Kumar Rashmi, Tripathi Piyush, Singh Sudhakar, Bannerji Gopa
Department of Pediatrics, King George's Medical University, Lucknow, Uttar Pradesh, India.
Clin Infect Dis. 2006 Jul 15;43(2):123-31. doi: 10.1086/505121. Epub 2006 Jun 9.
Japanese encephalitis is a disease that affects the rural poor in Asia. In August-September 2005, a severe epidemic of Japanese encephalitis occurred in Uttar Pradesh, one of India's poorest states.
Children admitted to the King George Medical University hospital (Lucknow, Uttar Pradesh, India) with acute febrile encephalopathy (defined as fever plus encephalopathy of <or=2 weeks' duration) from July to October 2005 underwent ELISA for Japanese encephalitis virus immunoglobulin M in cerebrospinal fluid or serum on hospital admission. Clinicolaboratory features of patients with positive test results were recorded.Results. Of the 223 children tested, 77 had positive results for Japanese encephalitis immunoglobulin M. Patients were from 18 districts of Uttar Pradesh. All but 1 were from rural areas, and none were <2 years of age.

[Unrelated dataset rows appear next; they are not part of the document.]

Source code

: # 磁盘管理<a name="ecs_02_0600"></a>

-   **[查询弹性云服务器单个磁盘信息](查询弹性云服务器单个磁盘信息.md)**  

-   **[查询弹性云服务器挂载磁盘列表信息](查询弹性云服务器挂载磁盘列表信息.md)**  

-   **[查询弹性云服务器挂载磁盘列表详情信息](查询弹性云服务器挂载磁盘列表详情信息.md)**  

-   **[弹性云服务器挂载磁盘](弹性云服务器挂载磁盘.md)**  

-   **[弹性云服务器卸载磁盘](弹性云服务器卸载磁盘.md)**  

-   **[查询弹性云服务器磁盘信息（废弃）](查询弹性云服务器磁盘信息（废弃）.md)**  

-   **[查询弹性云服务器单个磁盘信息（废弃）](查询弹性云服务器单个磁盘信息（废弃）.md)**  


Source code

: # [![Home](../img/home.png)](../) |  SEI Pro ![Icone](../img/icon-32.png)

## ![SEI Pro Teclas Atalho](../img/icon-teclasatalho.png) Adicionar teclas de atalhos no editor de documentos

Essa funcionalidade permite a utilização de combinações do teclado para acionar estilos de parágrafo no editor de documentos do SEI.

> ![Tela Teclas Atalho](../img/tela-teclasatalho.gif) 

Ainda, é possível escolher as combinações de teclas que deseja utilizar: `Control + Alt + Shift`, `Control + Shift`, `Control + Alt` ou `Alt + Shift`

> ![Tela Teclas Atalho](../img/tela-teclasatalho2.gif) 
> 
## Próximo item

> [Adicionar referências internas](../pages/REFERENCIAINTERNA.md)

The prodromal period was very short (mean+/-standard deviation, 2.61+/-2.23 days). Convulsions were present in 76 patients (98.7%). The mean (+/- standard deviation) Glasgow Coma Scale score was 7.4+/-2.7. Generalized hypertonia was found in 39 patients (50.6%), and focal deficits were found in 35 patients (45.4%), including 19 cases of monoparesis and 16 cases of hemiparesis. Gastric hemorrhage was found in 42 patients (54.5%). Extrapyramidal features were found in 24 (31.1%), a hyperepneic breathing pattern was found in 20 (26%), and thrombocytopenia was found in 5 (15.6%) of 32 patients. The mean cerebrospinal fluid cell count was 48.3 cells/mm(3). The serum bilirubin level was normal in all patients, but the aspartate aminotransferase level was elevated in all 21 patients (100%) tested and the alanine aminotranferase level was elevated in 25 (47.2%) of 53 patients. In-hospital mortality was 34%.
Clinical features of Japanese encephalitis were severe. Derangements in liver function and thrombocytopenia were found in a significant proportion of patients. These findings were not highlighted during earlier epidemics of the illness and could suggest a possible mutation of the virus towards other flaviviruses.
日本脑炎是一种影响亚洲农村贫困人口的疾病。2005年8月至9月,印度最贫困的邦之一北方邦发生了严重的日本脑炎疫情。
2005年7月至10月,因急性发热性脑病(定义为发热加病程≤2周的脑病)入住乔治国王医科大学医院(印度北方邦勒克瑙)的儿童在入院时接受了脑脊液或血清中日本脑炎病毒免疫球蛋白M的酶联免疫吸附测定。记录检测结果呈阳性患者的临床实验室特征。
在接受检测的223名儿童中,77名日本脑炎免疫球蛋白M检测结果呈阳性。患者来自北方邦的18个区。除1名患者外,其余均来自农村地区,且年龄均不小于2岁。前驱期非常短(平均±标准差,2.61±2.23天)。76名患者(98.7%)出现惊厥。格拉斯哥昏迷量表平均(±标准差)评分为7.4±2.7。39名患者(50.6%)出现全身肌张力增高,35名患者(45.4%)出现局灶性神经功能缺损,包括19例单瘫和16例偏瘫。42名患者(54.5%)出现胃出血。24名患者(31.1%)出现锥体外系症状,20名患者(26%)出现呼吸急促模式,32名患者中有5名(15.6%)出现血小板减少。脑脊液细胞计数平均为48.3个/mm³。所有患者血清胆红素水平均正常,但在接受检测的所有21名患者(100%)中天冬氨酸转氨酶水平升高,53名患者中有25名(47.2%)丙氨酸转氨酶水平升高。住院死亡率为34%。
日本脑炎的临床特征严重。相当一部分患者出现肝功能紊乱和血小板减少。这些发现在前几次该疾病流行期间未被突出显示,可能提示病毒向其他黄病毒发生了突变。